Problem requirements: Return the entries below in their exact form, leaving the pictures out.

Records supplied:
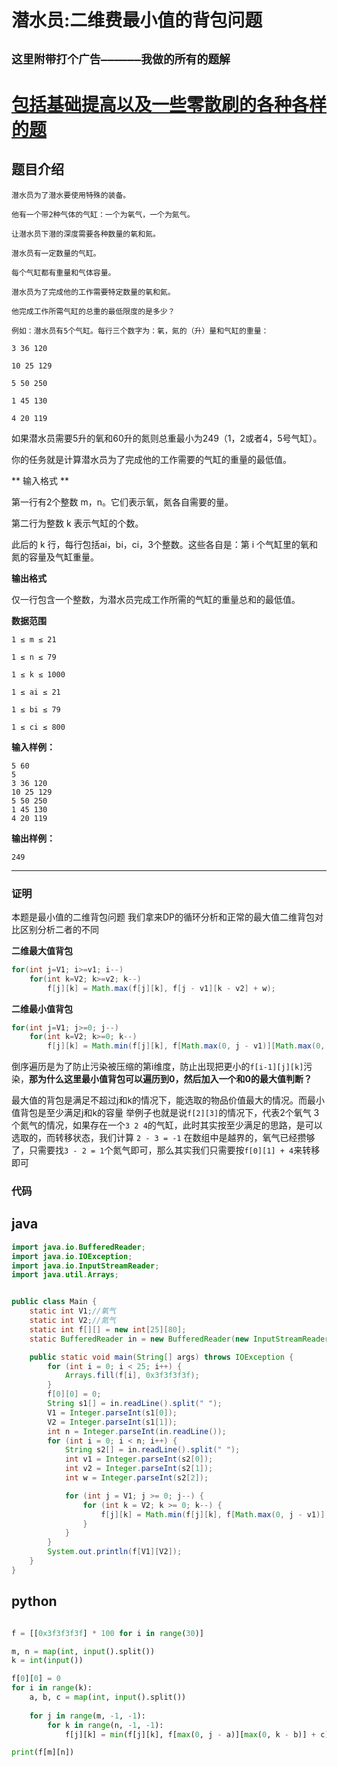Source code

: # 潜水员:二维费最小值的背包问题
## **`这里附带打个广告——————我做的所有的题解`**

# [包括基础提高以及一些零散刷的各种各样的题](https://www.acwing.com/blog/content/33005/) 

## 题目介绍
```
潜水员为了潜水要使用特殊的装备。

他有一个带2种气体的气缸：一个为氧气，一个为氮气。

让潜水员下潜的深度需要各种数量的氧和氮。

潜水员有一定数量的气缸。

每个气缸都有重量和气体容量。

潜水员为了完成他的工作需要特定数量的氧和氮。

他完成工作所需气缸的总重的最低限度的是多少？

例如：潜水员有5个气缸。每行三个数字为：氧，氮的（升）量和气缸的重量：

3 36 120

10 25 129

5 50 250

1 45 130

4 20 119
```
如果潜水员需要5升的氧和60升的氮则总重最小为249（1，2或者4，5号气缸）。

你的任务就是计算潜水员为了完成他的工作需要的气缸的重量的最低值。

** 输入格式 **

第一行有2个整数 m，n。它们表示氧，氮各自需要的量。

第二行为整数 k 表示气缸的个数。

此后的 k 行，每行包括ai，bi，ci，3个整数。这些各自是：第 i 个气缸里的氧和氮的容量及气缸重量。

**输出格式**

仅一行包含一个整数，为潜水员完成工作所需的气缸的重量总和的最低值。

**数据范围**
```
1 ≤ m ≤ 21

1 ≤ n ≤ 79

1 ≤ k ≤ 1000

1 ≤ ai ≤ 21

1 ≤ bi ≤ 79

1 ≤ ci ≤ 800
```

**输入样例：**
```
5 60
5
3 36 120
10 25 129
5 50 250
1 45 130
4 20 119
```
**输出样例：**
```
249
```

----------

### 证明

本题是最小值的二维背包问题 我们拿来DP的循环分析和正常的最大值二维背包对比区别分析二者的不同

**二维最大值背包**
```java
for(int j=V1; i>=v1; i--)
    for(int k=V2; k>=v2; k--)
        f[j][k] = Math.max(f[j][k], f[j - v1][k - v2] + w);
```
**二维最小值背包**
```java
for(int j=V1; j>=0; j--)
    for(int k=V2; k>=0; k--)
        f[j][k] = Math.min(f[j][k], f[Math.max(0, j - v1)][Math.max(0, k - v2)] + w);
```

倒序遍历是为了防止污染被压缩的第i维度，防止出现把更小的`f[i-1][j][k]`污染，**那为什么这里最小值背包可以遍历到0，然后加入一个和0的最大值判断？**

最大值的背包是满足不超过j和k的情况下，能选取的物品价值最大的情况。而最小值背包是至少满足j和k的容量 举例子也就是说`f[2][3]`的情况下，代表2个氧气 3个氮气的情况，如果存在一个`3 2 4`的气缸，此时其实按至少满足的思路，是可以选取的，而转移状态，我们计算 `2 - 3 = -1` 在数组中是越界的，氧气已经攒够了，只需要找`3 - 2 = 1`个氮气即可，那么其实我们只需要按`f[0][1] + 4`来转移即可

### 代码

## java
```java
import java.io.BufferedReader;
import java.io.IOException;
import java.io.InputStreamReader;
import java.util.Arrays;


public class Main {
    static int V1;//氧气
    static int V2;//氮气
    static int f[][] = new int[25][80];
    static BufferedReader in = new BufferedReader(new InputStreamReader(System.in));

    public static void main(String[] args) throws IOException {
        for (int i = 0; i < 25; i++) {
            Arrays.fill(f[i], 0x3f3f3f3f);
        }
        f[0][0] = 0;
        String s1[] = in.readLine().split(" ");
        V1 = Integer.parseInt(s1[0]);
        V2 = Integer.parseInt(s1[1]);
        int n = Integer.parseInt(in.readLine());
        for (int i = 0; i < n; i++) {
            String s2[] = in.readLine().split(" ");
            int v1 = Integer.parseInt(s2[0]);
            int v2 = Integer.parseInt(s2[1]);
            int w = Integer.parseInt(s2[2]);

            for (int j = V1; j >= 0; j--) {
                for (int k = V2; k >= 0; k--) {
                    f[j][k] = Math.min(f[j][k], f[Math.max(0, j - v1)][Math.max(0, k - v2)] + w);
                }
            }
        }
        System.out.println(f[V1][V2]);
    }
}
```

## python

```python

f = [[0x3f3f3f3f] * 100 for i in range(30)]

m, n = map(int, input().split())
k = int(input())

f[0][0] = 0
for i in range(k):
    a, b, c = map(int, input().split())
    
    for j in range(m, -1, -1):
        for k in range(n, -1, -1):
            f[j][k] = min(f[j][k], f[max(0, j - a)][max(0, k - b)] + c)

print(f[m][n])
```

Exercise answer:
Source code

: # 潜水员:二维费最小值的背包问题
## **`这里附带打个广告——————我做的所有的题解`**

# [包括基础提高以及一些零散刷的各种各样的题](https://www.acwing.com/blog/content/33005/) 

## 题目介绍
```
潜水员为了潜水要使用特殊的装备。

他有一个带2种气体的气缸：一个为氧气，一个为氮气。

让潜水员下潜的深度需要各种数量的氧和氮。

潜水员有一定数量的气缸。

每个气缸都有重量和气体容量。

潜水员为了完成他的工作需要特定数量的氧和氮。

他完成工作所需气缸的总重的最低限度的是多少？

例如：潜水员有5个气缸。每行三个数字为：氧，氮的（升）量和气缸的重量：

3 36 120

10 25 129

5 50 250

1 45 130

4 20 119
```
如果潜水员需要5升的氧和60升的氮则总重最小为249（1，2或者4，5号气缸）。

你的任务就是计算潜水员为了完成他的工作需要的气缸的重量的最低值。

** 输入格式 **

第一行有2个整数 m，n。它们表示氧，氮各自需要的量。

第二行为整数 k 表示气缸的个数。

此后的 k 行，每行包括ai，bi，ci，3个整数。这些各自是：第 i 个气缸里的氧和氮的容量及气缸重量。

**输出格式**

仅一行包含一个整数，为潜水员完成工作所需的气缸的重量总和的最低值。

**数据范围**
```
1 ≤ m ≤ 21

1 ≤ n ≤ 79

1 ≤ k ≤ 1000

1 ≤ ai ≤ 21

1 ≤ bi ≤ 79

1 ≤ ci ≤ 800
```

**输入样例：**
```
5 60
5
3 36 120
10 25 129
5 50 250
1 45 130
4 20 119
```
**输出样例：**
```
249
```

----------

### 证明

本题是最小值的二维背包问题 我们拿来DP的循环分析和正常的最大值二维背包对比区别分析二者的不同

**二维最大值背包**
```java
for(int j=V1; i>=v1; i--)
    for(int k=V2; k>=v2; k--)
        f[j][k] = Math.max(f[j][k], f[j - v1][k - v2] + w);
```
**二维最小值背包**
```java
for(int j=V1; j>=0; j--)
    for(int k=V2; k>=0; k--)
        f[j][k] = Math.min(f[j][k], f[Math.max(0, j - v1)][Math.max(0, k - v2)] + w);
```

倒序遍历是为了防止污染被压缩的第i维度，防止出现把更小的`f[i-1][j][k]`污染，**那为什么这里最小值背包可以遍历到0，然后加入一个和0的最大值判断？**

最大值的背包是满足不超过j和k的情况下，能选取的物品价值最大的情况。而最小值背包是至少满足j和k的容量 举例子也就是说`f[2][3]`的情况下，代表2个氧气 3个氮气的情况，如果存在一个`3 2 4`的气缸，此时其实按至少满足的思路，是可以选取的，而转移状态，我们计算 `2 - 3 = -1` 在数组中是越界的，氧气已经攒够了，只需要找`3 - 2 = 1`个氮气即可，那么其实我们只需要按`f[0][1] + 4`来转移即可

### 代码

## java
```java
import java.io.BufferedReader;
import java.io.IOException;
import java.io.InputStreamReader;
import java.util.Arrays;


public class Main {
    static int V1;//氧气
    static int V2;//氮气
    static int f[][] = new int[25][80];
    static BufferedReader in = new BufferedReader(new InputStreamReader(System.in));

    public static void main(String[] args) throws IOException {
        for (int i = 0; i < 25; i++) {
            Arrays.fill(f[i], 0x3f3f3f3f);
        }
        f[0][0] = 0;
        String s1[] = in.readLine().split(" ");
        V1 = Integer.parseInt(s1[0]);
        V2 = Integer.parseInt(s1[1]);
        int n = Integer.parseInt(in.readLine());
        for (int i = 0; i < n; i++) {
            String s2[] = in.readLine().split(" ");
            int v1 = Integer.parseInt(s2[0]);
            int v2 = Integer.parseInt(s2[1]);
            int w = Integer.parseInt(s2[2]);

            for (int j = V1; j >= 0; j--) {
                for (int k = V2; k >= 0; k--) {
                    f[j][k] = Math.min(f[j][k], f[Math.max(0, j - v1)][Math.max(0, k - v2)] + w);
                }
            }
        }
        System.out.println(f[V1][V2]);
    }
}
```

## python

```python

f = [[0x3f3f3f3f] * 100 for i in range(30)]

m, n = map(int, input().split())
k = int(input())

f[0][0] = 0
for i in range(k):
    a, b, c = map(int, input().split())
    
    for j in range(m, -1, -1):
        for k in range(n, -1, -1):
            f[j][k] = min(f[j][k], f[max(0, j - a)][max(0, k - b)] + c)

print(f[m][n])
```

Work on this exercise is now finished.